Las historias y su impacto cultural
Los libros de Castañeda, publicados inicialmente en los años 60 y 70, coincidieron con el auge del movimiento contracultural y la popularidad de las drogas psicodélicas, impulsadas por figuras como Timothy Leary. Castañeda narraba historias de magia, viajes extracorporales y visiones inducidas por peyote, que cautivaron a una generación en busca de espiritualidad y experiencias trascendentales. Su obra tuvo un impacto significativo, vendiendo más de ocho millones de copias y consolidándose como parte de la cultura popular de la nueva era.
Castañeda afirmaba haber conocido a Don Juan en 1960 en una estación de autobuses en Nogales, Arizona, mientras investigaba plantas medicinales utilizadas por indígenas del suroeste de Estados Unidos. Según sus relatos, Don Juan lo convirtió en su aprendiz y lo introdujo al mundo de la hechicería y las visiones psicodélicas. Sin embargo, no existen pruebas de la existencia de Don Juan, y nadie más que Castañeda afirmó haberlo conocido.
Perspectiva crítica
Desde el escepticismo, los relatos de Castañeda se consideran un ejemplo de fraude literario y pseudociencia. La falta de corroboración de sus afirmaciones, combinada con las inconsistencias en sus descripciones de la cultura yaqui, refuerza la idea de que Don Juan fue una creación ficticia. El antropólogo Richard de Mille y otros críticos han señalado que las prácticas descritas en los libros de Castañeda no corresponden a las tradiciones yaquis ni a las de otras culturas indígenas de la región.

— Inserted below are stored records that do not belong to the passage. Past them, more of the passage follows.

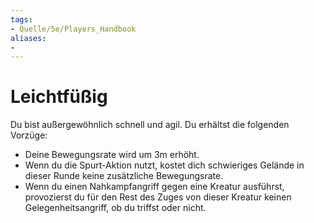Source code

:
 ```yaml
---
tags:
- Quelle/5e/Players_Handbook
aliases:
- 
---
```

# Leichtfüßig

Du bist außergewöhnlich schnell und agil. Du erhältst die folgenden Vorzüge:

- Deine Bewegungsrate wird um 3m erhöht.
- Wenn du die Spurt-Aktion nutzt, kostet dich schwieriges Gelände in dieser Runde keine zusätzliche Bewegungsrate.
- Wenn du einen Nahkampfangriff gegen eine Kreatur ausführst, provozierst du für den Rest des Zuges von dieser Kreatur keinen Gelegenheitsangriff, ob du triffst oder nicht.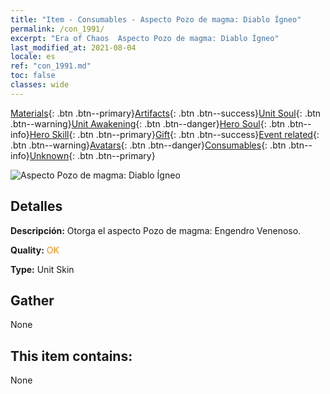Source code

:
 ```yaml
---
title: "Item - Consumables - Aspecto Pozo de magma: Diablo Ígneo"
permalink: /con_1991/
excerpt: "Era of Chaos  Aspecto Pozo de magma: Diablo Ígneo"
last_modified_at: 2021-08-04
locale: es
ref: "con_1991.md"
toc: false
classes: wide
---
```

 [Materials](/ItemsES/){: .btn .btn--primary}[Artifacts](/ItemsES/Artifacts/){: .btn .btn--success}[Unit Soul](/ItemsES/UnitSoul/){: .btn .btn--warning}[Unit Awakening](/ItemsES/UnitAwakening/){: .btn .btn--danger}[Hero Soul](/ItemsES/HeroSoul/){: .btn .btn--info}[Hero Skill](/ItemsES/HeroSkill/){: .btn .btn--primary}[Gift](/ItemsES/Gift/){: .btn .btn--success}[Event related](/ItemsES/Events/){: .btn .btn--warning}[Avatars](/ItemsES/Avatars/){: .btn .btn--danger}[Consumables](/ItemsES/Consumables/){: .btn .btn--info}[Unknown](/ItemsES/Unknown/){: .btn .btn--primary}

 ![Aspecto Pozo de magma: Diablo Ígneo](/images/u/ti_yanmopifu.jpg)

## Detalles
 **Descripción:** Otorga el aspecto Pozo de magma: Engendro Venenoso.

 **Quality:** <span style="color: #FF8C00">OK</span>

 **Type:** Unit Skin

## Gather

  None

## This item contains:

  None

Además, los conceptos introducidos por Castañeda, como el “huevo luminoso” y el “punto de encaje”, carecen de base en la antropología o la biología, siendo productos de la imaginación o de interpretaciones personales de experiencias inducidas por drogas. La “tensegridad”, que Castañeda presentó en sus últimos años como una práctica de meditación y ejercicios para alcanzar una conciencia superior, no tiene relación con tradiciones indígenas ni con los principios científicos a los que alude el término en su uso original.
El atractivo de Castañeda radica en su habilidad para narrar historias envolventes y ofrecer una crítica implícita a la modernidad, sugiriendo que la espiritualidad y el conocimiento ancestral superan a la ciencia y la tecnología modernas. Sin embargo, su obra perpetúa mitos y desinformación sobre las culturas indígenas y explota la credulidad de quienes buscan respuestas fáciles en lo místico y lo esotérico.